The ideas in this post aren’t meant to be viewed as a rigid standard for all to follow. Simplicity is my goal when dealing with my home and all the chores that go with it, not perfection. These are just a few tricks I’ve learned along the way as we’ve simplified and minimized our home.

Cleaning vs. Tidying

So what’s the difference between cleaning and picking up? Marie Kondo explains it in Spark Joy.Spark-joy.jpg

The words tidying and cleaning are often used synonymously, but they are two completely different things. If you don’t recognize this important truth, then your home will never be truly clean. First, the focus is different. Tidying deals with objects; cleaning deals with dirt. Both are aimed at making a room look clean, but tidying means moving objects and putting them away, while cleaning means wiping and sweeping away dirt….

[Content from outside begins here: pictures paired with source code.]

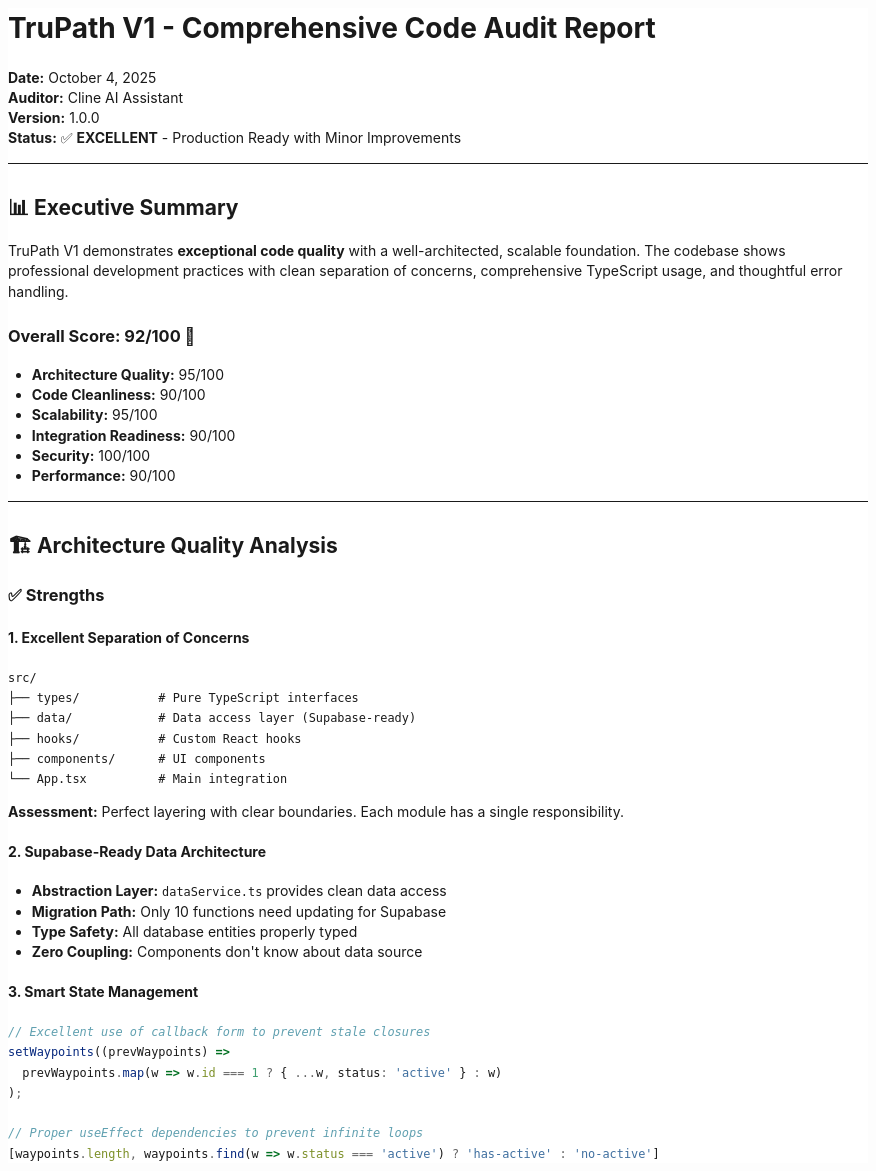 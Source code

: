 # TruPath V1 - Comprehensive Code Audit Report

**Date:** October 4, 2025  
**Auditor:** Cline AI Assistant  
**Version:** 1.0.0  
**Status:** ✅ **EXCELLENT** - Production Ready with Minor Improvements

---

## 📊 Executive Summary

TruPath V1 demonstrates **exceptional code quality** with a well-architected, scalable foundation. The codebase shows professional development practices with clean separation of concerns, comprehensive TypeScript usage, and thoughtful error handling.

### Overall Score: **92/100** 🌟

- **Architecture Quality:** 95/100
- **Code Cleanliness:** 90/100
- **Scalability:** 95/100
- **Integration Readiness:** 90/100
- **Security:** 100/100
- **Performance:** 90/100

---

## 🏗️ Architecture Quality Analysis

### ✅ **Strengths**

#### 1. **Excellent Separation of Concerns**
```
src/
├── types/           # Pure TypeScript interfaces
├── data/            # Data access layer (Supabase-ready)
├── hooks/           # Custom React hooks
├── components/      # UI components
└── App.tsx          # Main integration
```

**Assessment:** Perfect layering with clear boundaries. Each module has a single responsibility.

#### 2. **Supabase-Ready Data Architecture**
- **Abstraction Layer:** `dataService.ts` provides clean data access
- **Migration Path:** Only 10 functions need updating for Supabase
- **Type Safety:** All database entities properly typed
- **Zero Coupling:** Components don't know about data source

#### 3. **Smart State Management**
```typescript
// Excellent use of callback form to prevent stale closures
setWaypoints((prevWaypoints) =>
  prevWaypoints.map(w => w.id === 1 ? { ...w, status: 'active' } : w)
);

// Proper useEffect dependencies to prevent infinite loops
[waypoints.length, waypoints.find(w => w.status === 'active') ? 'has-active' : 'no-active']
```
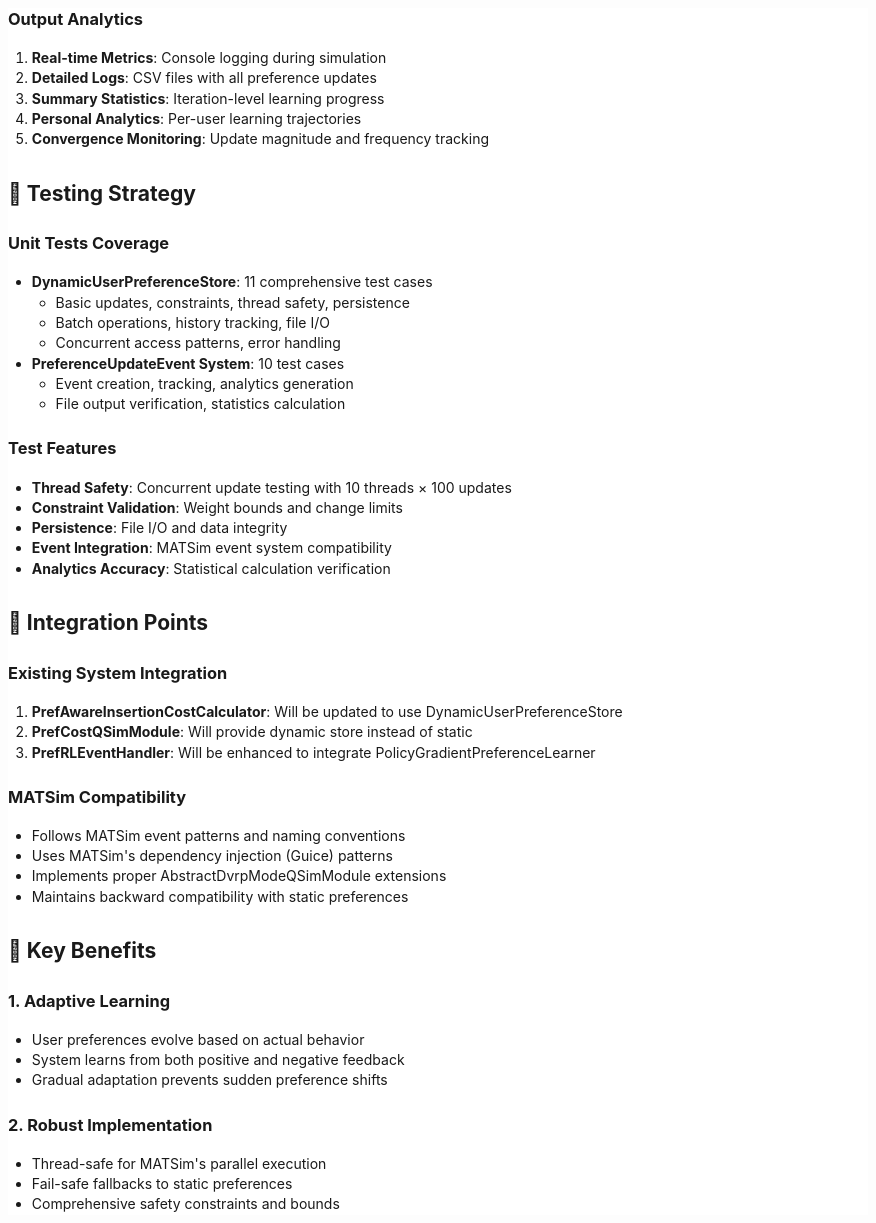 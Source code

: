 ### Output Analytics
1. **Real-time Metrics**: Console logging during simulation
2. **Detailed Logs**: CSV files with all preference updates
3. **Summary Statistics**: Iteration-level learning progress
4. **Personal Analytics**: Per-user learning trajectories
5. **Convergence Monitoring**: Update magnitude and frequency tracking

## 🧪 Testing Strategy

### Unit Tests Coverage
- **DynamicUserPreferenceStore**: 11 comprehensive test cases
  - Basic updates, constraints, thread safety, persistence
  - Batch operations, history tracking, file I/O
  - Concurrent access patterns, error handling
- **PreferenceUpdateEvent System**: 10 test cases
  - Event creation, tracking, analytics generation
  - File output verification, statistics calculation

### Test Features
- **Thread Safety**: Concurrent update testing with 10 threads × 100 updates
- **Constraint Validation**: Weight bounds and change limits
- **Persistence**: File I/O and data integrity
- **Event Integration**: MATSim event system compatibility
- **Analytics Accuracy**: Statistical calculation verification

## 🔧 Integration Points

### Existing System Integration
1. **PrefAwareInsertionCostCalculator**: Will be updated to use DynamicUserPreferenceStore
2. **PrefCostQSimModule**: Will provide dynamic store instead of static
3. **PrefRLEventHandler**: Will be enhanced to integrate PolicyGradientPreferenceLearner

### MATSim Compatibility
- Follows MATSim event patterns and naming conventions
- Uses MATSim's dependency injection (Guice) patterns
- Implements proper AbstractDvrpModeQSimModule extensions
- Maintains backward compatibility with static preferences

## 🎯 Key Benefits

### 1. **Adaptive Learning**
- User preferences evolve based on actual behavior
- System learns from both positive and negative feedback
- Gradual adaptation prevents sudden preference shifts

### 2. **Robust Implementation**
- Thread-safe for MATSim's parallel execution
- Fail-safe fallbacks to static preferences
- Comprehensive safety constraints and bounds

Clutter accumulates when you fail to return objects to their designated place. If a room becomes cluttered “before you know it,” it is entirely your own doing. On other words, tidying up means confronting yourself. 

In contrast, dirt does accumulate of its own accord. It is a law of nature that dust and dirt pile up. Therefore, cleaning means confronting nature.

Cleaning is wiping down the counters and bookshelves. Cleaning is scrubbing the shower and the toilet. Cleaning is sweeping and vacuuming. This can be streamlined but not eliminated.

Picking up is putting things back where they belong. This can be eliminated if new habits are put in place. With small kids, some picking up of toys is inevitable, but even toddlers can follow the place for everything rule if they know the system.

But where to start if your home feels overwhelming and chaotic?

Prioritize the Basics

Large Family Logistics had some good ideas about prioritizing chores without stressing. This book helped me view the home as a living organism, constantly changing and being lived in, with simple rules and procedures to maintain the order.


It’s important to let go of unimportant things. Say no to perfectionism. Have priorities. Some cleaning (like laundry and dishes) pile up if not taken care of. That stress of being behind can make the chore seem endless. These kinds of chores take precedence over things that don’t pile up (like vacuuming, changing sheets, and cleaning windows).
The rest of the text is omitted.